Stored records
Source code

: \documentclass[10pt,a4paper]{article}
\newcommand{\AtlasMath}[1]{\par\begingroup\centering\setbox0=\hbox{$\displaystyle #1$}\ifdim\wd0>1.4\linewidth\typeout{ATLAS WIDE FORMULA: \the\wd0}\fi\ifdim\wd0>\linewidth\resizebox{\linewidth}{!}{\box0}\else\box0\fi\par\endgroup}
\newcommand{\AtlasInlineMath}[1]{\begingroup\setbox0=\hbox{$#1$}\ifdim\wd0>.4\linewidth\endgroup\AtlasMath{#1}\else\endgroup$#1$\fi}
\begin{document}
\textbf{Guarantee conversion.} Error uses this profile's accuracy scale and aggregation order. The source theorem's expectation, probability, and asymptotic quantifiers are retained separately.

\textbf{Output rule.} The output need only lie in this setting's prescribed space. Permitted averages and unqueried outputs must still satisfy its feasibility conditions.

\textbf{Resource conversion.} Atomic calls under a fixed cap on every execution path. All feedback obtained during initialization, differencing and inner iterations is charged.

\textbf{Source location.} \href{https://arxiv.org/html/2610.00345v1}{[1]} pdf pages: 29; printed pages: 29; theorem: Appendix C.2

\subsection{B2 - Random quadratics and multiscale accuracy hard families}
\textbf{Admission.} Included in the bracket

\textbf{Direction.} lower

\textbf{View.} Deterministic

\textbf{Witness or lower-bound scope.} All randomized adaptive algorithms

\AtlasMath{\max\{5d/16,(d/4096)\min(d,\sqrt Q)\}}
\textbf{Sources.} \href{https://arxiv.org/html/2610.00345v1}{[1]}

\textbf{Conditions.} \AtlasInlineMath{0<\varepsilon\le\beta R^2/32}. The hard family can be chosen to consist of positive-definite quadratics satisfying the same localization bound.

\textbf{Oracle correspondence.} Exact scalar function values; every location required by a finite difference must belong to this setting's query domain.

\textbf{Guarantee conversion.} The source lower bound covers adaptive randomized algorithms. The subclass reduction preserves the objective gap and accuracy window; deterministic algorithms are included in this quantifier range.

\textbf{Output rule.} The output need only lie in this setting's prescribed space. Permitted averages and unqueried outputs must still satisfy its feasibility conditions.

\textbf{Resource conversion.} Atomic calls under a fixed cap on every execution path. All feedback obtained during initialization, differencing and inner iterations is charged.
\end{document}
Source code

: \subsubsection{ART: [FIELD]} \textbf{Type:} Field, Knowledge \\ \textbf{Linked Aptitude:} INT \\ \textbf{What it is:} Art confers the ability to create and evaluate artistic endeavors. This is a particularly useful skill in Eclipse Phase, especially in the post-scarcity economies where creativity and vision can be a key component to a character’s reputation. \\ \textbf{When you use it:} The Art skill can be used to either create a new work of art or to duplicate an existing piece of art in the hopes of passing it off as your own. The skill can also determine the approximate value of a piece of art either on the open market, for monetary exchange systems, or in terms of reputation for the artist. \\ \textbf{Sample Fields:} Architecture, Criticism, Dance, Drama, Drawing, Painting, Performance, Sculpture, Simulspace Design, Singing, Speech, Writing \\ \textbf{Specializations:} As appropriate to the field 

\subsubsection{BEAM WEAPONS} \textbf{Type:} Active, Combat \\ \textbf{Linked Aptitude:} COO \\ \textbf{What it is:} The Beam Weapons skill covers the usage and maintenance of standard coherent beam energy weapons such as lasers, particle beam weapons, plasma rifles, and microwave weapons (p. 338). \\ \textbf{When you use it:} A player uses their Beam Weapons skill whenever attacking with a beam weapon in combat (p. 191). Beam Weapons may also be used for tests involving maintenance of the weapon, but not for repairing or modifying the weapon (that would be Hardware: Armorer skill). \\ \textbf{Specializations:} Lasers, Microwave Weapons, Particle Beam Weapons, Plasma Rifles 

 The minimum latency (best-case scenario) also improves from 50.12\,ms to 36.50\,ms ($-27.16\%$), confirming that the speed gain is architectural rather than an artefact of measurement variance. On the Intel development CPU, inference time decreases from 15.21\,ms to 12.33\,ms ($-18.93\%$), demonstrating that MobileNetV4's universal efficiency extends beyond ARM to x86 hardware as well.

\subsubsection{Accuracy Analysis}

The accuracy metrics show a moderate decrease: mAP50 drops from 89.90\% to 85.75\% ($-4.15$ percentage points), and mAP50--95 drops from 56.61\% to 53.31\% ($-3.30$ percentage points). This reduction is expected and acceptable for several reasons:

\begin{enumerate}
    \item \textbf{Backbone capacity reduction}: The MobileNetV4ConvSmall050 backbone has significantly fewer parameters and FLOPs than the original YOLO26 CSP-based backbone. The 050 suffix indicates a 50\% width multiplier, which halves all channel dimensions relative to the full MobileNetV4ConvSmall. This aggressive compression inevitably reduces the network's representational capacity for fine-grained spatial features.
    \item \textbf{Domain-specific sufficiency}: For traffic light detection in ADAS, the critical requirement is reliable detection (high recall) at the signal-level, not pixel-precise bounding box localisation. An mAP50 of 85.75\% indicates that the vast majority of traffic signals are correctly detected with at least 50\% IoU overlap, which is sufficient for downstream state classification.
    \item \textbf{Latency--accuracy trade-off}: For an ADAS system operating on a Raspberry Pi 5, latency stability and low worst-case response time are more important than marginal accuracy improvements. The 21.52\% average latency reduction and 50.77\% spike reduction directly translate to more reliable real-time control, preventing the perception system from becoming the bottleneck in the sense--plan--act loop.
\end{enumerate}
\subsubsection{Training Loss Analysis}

--

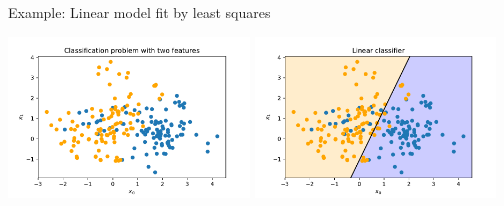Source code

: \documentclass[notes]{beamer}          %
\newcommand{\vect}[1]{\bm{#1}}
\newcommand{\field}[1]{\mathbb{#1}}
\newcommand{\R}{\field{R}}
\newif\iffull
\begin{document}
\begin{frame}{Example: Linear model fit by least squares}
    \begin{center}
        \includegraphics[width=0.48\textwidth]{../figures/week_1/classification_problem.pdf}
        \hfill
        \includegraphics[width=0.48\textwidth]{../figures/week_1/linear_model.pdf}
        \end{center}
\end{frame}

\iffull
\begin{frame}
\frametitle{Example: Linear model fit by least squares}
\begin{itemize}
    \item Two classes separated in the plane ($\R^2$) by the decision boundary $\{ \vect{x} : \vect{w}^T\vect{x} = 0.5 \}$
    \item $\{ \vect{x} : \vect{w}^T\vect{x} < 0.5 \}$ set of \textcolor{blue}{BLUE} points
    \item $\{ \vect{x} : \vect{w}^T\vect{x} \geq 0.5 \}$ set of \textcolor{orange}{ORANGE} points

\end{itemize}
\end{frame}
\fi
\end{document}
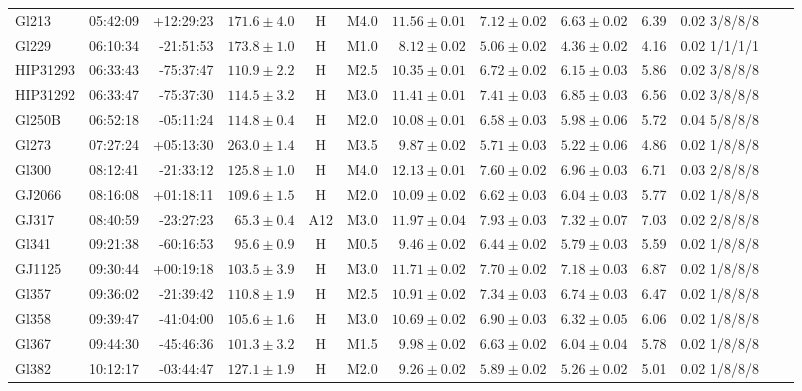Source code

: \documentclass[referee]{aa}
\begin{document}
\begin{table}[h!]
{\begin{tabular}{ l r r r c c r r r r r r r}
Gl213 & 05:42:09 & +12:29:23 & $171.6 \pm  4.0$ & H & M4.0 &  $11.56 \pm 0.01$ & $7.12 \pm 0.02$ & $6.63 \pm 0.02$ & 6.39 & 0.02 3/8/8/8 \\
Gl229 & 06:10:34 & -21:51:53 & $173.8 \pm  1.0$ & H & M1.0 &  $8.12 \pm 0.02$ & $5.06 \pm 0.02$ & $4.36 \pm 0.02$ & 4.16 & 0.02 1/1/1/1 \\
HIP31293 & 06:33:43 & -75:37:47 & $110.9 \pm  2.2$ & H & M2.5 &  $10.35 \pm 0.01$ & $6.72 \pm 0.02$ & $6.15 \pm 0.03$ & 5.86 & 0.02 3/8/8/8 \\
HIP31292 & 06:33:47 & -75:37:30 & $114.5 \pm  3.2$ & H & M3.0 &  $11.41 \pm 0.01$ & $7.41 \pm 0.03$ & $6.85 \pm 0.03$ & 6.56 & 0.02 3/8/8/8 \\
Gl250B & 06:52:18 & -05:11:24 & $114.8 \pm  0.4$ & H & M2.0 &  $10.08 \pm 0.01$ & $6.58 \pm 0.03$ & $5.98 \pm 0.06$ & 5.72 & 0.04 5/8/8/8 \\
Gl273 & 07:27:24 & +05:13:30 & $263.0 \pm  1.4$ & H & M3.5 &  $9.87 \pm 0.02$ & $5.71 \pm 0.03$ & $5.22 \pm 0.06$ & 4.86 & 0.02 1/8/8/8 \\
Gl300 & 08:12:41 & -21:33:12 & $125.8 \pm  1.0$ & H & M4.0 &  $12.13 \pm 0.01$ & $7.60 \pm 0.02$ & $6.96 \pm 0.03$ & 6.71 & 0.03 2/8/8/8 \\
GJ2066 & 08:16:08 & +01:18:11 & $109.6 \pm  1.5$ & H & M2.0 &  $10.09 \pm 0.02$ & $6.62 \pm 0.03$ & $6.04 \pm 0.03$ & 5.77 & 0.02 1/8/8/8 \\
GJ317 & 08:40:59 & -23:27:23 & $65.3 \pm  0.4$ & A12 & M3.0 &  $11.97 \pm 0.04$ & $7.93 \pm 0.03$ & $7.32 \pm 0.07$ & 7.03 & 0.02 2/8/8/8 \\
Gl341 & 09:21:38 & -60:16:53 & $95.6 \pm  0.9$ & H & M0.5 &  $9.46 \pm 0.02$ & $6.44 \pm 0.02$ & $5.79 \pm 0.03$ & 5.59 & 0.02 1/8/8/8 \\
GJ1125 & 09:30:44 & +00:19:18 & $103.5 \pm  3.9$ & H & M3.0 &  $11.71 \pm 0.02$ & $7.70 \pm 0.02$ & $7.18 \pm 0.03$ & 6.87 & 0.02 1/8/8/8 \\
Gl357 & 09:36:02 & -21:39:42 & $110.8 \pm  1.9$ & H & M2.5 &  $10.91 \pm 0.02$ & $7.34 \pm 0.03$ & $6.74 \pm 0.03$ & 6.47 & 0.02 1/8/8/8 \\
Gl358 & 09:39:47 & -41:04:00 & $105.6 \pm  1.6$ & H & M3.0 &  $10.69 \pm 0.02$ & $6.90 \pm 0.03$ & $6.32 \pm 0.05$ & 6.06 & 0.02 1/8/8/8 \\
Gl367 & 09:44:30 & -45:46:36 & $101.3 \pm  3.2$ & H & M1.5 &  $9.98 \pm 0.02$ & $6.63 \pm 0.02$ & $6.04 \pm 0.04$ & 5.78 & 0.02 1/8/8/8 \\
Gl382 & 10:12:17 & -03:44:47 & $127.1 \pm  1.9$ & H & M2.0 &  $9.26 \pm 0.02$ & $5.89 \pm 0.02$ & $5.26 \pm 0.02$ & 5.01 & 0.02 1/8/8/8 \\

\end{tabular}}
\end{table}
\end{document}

§ DIRECTIONS: Return every line above in which the string "location" occurs.

§ EXPECTED ANSWER:
\textbf{Source location.} \href{https://arxiv.org/html/2610.00345v1}{[1]} pdf pages: 29; printed pages: 29; theorem: Appendix C.2
\textbf{Oracle correspondence.} Exact scalar function values; every location required by a finite difference must belong to this setting's query domain.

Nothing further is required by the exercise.